“What parcel, dear?”
“That long parcel on that table.”
“It is a gun-case which I have not yet unpacked. Now run away.”
“But that reminds me. You said I might go out some day to shoot with you.”
“On some future day. I do not much care for girls using firearms; and you are so busy now with your school.”
“You think, perhaps, that I cannot fire a gun, but I can aim well; I can kill a bird on the wing as neatly as any one. I told Audrey, and she would not believe me. Please—please show me your new gun.
“Not now; I have not looked at it myself yet.”
“But you do believe that I can shoot?”
“Oh yes, dear—yes, I suppose so. All the same, I should be sorry to trust you; I do not approve of women carrying firearms. Now leave me, Evelyn; I have a good deal to attend to.”

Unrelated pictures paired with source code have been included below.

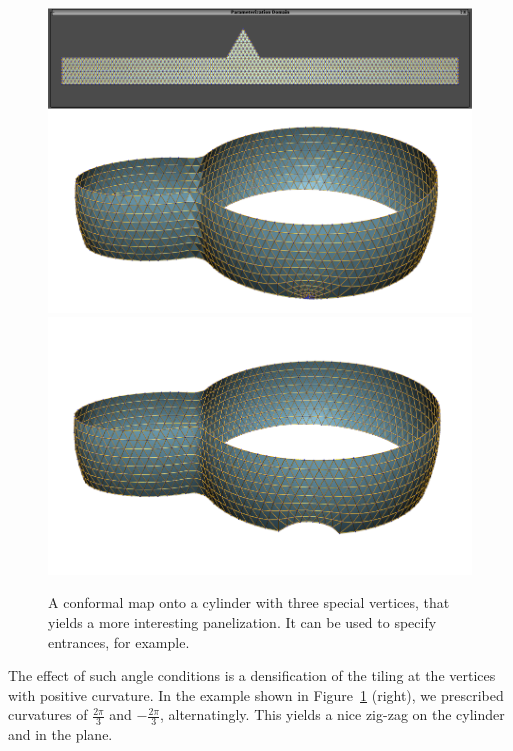 \documentclass[article.tex]{subfiles}
\begin{document}
\begin{figure}[b]
  \centering
  \includegraphics[width=.49\linewidth]{images/dc_entrance_map.png}
  \hfill
  \includegraphics[width=.49\linewidth]{images/dc_entrance_cut.png}
  \caption{A conformal map onto a cylinder with three special vertices, that yields a more interesting panelization. It can be used to specify entrances, for example.}
  \label{fig:entrance}
\end{figure}

The effect of such angle conditions is a densification of the tiling
at the vertices with positive curvature. In the example shown in
Figure~\ref{fig:entrance} (right), we prescribed curvatures of
$\tfrac{2\pi}{3}$ and $-\tfrac{2\pi}{3}$, alternatingly. This yields a
nice zig-zag on the cylinder and in the plane.
\end{document}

Evelyn went to bed to think over her uncle’s words; her disgrace at school; the terrible dénouement which lay before her; the money, which seemed to her to be the only way out, and which would insure her comfort with Jasper wherever Jasper might like to take her; and finally, and by no means least, she meditated over the subject of her uncle’s new gun. On the ranch she had often carried a gun of her own; from her earliest days she had been accustomed to regard the women of her family as first-class shots. Her mother had herself taught her how to aim, how to fire, how to make allowance in order to bring her bird down on the wing, and Evelyn had followed out her instructions many times. She felt now that her uncle did not believe her, and the fear that this was the case irritated her beyond words.